**INPUT MATERIAL**
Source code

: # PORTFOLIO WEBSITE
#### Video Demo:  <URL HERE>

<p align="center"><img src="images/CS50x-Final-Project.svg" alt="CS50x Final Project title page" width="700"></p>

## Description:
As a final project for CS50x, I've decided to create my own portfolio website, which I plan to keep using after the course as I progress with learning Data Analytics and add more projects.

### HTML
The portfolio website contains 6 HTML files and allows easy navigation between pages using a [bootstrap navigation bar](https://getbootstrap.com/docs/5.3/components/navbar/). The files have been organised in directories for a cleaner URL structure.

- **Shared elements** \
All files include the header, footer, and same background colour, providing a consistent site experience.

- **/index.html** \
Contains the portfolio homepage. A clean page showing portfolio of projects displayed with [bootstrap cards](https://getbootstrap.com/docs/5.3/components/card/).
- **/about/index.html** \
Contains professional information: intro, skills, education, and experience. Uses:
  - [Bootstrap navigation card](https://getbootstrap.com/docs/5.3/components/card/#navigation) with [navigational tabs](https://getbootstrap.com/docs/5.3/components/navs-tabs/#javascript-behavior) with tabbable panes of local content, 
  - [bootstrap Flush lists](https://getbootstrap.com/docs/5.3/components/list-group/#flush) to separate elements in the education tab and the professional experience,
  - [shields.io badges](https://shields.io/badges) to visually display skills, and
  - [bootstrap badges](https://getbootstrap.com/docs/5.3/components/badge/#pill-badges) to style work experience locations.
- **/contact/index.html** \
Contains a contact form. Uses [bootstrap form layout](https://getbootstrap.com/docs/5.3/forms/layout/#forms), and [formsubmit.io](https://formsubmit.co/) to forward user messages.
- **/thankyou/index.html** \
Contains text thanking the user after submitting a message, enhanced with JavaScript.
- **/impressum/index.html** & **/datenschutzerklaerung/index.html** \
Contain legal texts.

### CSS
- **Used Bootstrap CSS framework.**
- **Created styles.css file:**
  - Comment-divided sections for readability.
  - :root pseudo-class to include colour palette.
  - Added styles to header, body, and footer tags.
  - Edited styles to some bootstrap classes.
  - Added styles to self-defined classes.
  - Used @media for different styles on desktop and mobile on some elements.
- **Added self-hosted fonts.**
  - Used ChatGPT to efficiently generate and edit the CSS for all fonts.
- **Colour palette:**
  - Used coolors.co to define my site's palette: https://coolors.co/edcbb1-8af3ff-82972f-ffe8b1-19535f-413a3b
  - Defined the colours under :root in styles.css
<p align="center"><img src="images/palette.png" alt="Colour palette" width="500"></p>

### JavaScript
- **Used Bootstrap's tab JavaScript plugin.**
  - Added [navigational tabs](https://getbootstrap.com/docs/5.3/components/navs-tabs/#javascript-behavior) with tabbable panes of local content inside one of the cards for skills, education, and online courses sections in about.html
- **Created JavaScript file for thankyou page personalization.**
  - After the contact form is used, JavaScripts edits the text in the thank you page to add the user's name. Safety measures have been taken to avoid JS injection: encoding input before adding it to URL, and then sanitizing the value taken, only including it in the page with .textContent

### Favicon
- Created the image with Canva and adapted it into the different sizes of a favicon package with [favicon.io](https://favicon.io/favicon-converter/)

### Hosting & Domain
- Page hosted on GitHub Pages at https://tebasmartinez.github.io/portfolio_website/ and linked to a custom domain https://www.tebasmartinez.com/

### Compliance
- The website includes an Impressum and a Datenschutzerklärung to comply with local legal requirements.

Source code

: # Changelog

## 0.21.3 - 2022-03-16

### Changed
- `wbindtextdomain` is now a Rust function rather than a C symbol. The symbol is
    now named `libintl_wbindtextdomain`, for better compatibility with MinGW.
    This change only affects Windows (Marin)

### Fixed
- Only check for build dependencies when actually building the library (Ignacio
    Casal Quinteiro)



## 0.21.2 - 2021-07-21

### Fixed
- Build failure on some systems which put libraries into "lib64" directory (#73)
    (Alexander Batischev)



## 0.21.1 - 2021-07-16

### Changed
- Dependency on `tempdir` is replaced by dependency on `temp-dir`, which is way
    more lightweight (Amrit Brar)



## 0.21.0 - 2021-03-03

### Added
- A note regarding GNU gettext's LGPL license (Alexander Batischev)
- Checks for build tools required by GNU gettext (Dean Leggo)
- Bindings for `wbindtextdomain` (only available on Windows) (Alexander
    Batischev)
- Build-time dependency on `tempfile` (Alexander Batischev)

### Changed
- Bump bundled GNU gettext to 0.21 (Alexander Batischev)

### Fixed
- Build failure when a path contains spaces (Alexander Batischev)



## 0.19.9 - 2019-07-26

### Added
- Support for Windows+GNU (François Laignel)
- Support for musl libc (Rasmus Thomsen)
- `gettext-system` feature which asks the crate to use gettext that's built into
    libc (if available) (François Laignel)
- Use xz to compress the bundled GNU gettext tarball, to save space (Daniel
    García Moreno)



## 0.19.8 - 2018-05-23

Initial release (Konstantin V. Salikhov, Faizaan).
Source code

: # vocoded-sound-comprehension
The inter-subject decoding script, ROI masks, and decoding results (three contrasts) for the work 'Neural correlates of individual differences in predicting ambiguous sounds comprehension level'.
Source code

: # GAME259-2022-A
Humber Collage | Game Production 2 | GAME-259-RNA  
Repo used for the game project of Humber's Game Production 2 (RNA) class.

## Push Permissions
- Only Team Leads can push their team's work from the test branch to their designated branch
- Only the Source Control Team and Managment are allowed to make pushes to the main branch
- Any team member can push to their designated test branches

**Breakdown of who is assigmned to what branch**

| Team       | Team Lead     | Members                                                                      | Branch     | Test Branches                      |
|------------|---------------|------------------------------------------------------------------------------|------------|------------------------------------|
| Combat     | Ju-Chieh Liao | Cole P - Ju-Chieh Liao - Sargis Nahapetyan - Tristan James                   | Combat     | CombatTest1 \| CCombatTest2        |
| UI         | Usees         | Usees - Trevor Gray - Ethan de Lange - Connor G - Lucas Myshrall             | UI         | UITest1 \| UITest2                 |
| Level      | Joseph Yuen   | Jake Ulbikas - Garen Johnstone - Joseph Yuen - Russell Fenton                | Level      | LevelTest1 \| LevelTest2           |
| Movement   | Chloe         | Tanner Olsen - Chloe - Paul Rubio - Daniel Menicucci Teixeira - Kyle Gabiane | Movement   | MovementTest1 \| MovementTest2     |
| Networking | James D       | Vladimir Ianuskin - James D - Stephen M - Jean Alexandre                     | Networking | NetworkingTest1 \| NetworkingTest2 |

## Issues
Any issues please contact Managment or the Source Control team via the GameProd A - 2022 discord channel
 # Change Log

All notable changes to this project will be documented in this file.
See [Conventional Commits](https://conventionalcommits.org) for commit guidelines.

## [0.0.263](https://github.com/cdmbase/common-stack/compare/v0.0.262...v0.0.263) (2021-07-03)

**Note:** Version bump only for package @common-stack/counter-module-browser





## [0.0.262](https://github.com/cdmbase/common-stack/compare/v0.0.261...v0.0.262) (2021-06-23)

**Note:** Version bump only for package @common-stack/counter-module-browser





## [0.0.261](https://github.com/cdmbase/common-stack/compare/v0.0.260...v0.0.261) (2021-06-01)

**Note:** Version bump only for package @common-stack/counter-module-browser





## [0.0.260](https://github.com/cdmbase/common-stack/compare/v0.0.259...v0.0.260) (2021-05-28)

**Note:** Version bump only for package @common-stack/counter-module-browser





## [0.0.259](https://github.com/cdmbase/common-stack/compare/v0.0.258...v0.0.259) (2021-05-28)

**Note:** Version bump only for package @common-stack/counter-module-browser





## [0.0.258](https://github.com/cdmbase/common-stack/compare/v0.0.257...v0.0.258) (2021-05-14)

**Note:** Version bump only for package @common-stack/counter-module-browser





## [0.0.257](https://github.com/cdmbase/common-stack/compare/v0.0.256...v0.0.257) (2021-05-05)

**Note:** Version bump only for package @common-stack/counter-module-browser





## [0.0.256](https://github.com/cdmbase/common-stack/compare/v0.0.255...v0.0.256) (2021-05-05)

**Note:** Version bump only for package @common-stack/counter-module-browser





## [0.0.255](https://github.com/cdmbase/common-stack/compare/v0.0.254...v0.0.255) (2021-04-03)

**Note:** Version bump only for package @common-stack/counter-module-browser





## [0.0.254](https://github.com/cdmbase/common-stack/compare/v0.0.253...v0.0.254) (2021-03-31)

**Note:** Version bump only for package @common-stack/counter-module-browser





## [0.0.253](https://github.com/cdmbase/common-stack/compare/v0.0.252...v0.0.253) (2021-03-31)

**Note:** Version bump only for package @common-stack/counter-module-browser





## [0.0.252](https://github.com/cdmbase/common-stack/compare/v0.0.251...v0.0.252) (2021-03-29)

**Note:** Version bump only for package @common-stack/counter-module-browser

**EXERCISE AIM**
Give again, unchanged, the lines running from the top of the material above through the line that has "- **/index.html** \", and nothing more.

**ANSWER SPACE**
Source code

: # PORTFOLIO WEBSITE
#### Video Demo:  <URL HERE>

<p align="center"><img src="images/CS50x-Final-Project.svg" alt="CS50x Final Project title page" width="700"></p>

## Description:
As a final project for CS50x, I've decided to create my own portfolio website, which I plan to keep using after the course as I progress with learning Data Analytics and add more projects.

### HTML
The portfolio website contains 6 HTML files and allows easy navigation between pages using a [bootstrap navigation bar](https://getbootstrap.com/docs/5.3/components/navbar/). The files have been organised in directories for a cleaner URL structure.

- **Shared elements** \
All files include the header, footer, and same background colour, providing a consistent site experience.

- **/index.html** \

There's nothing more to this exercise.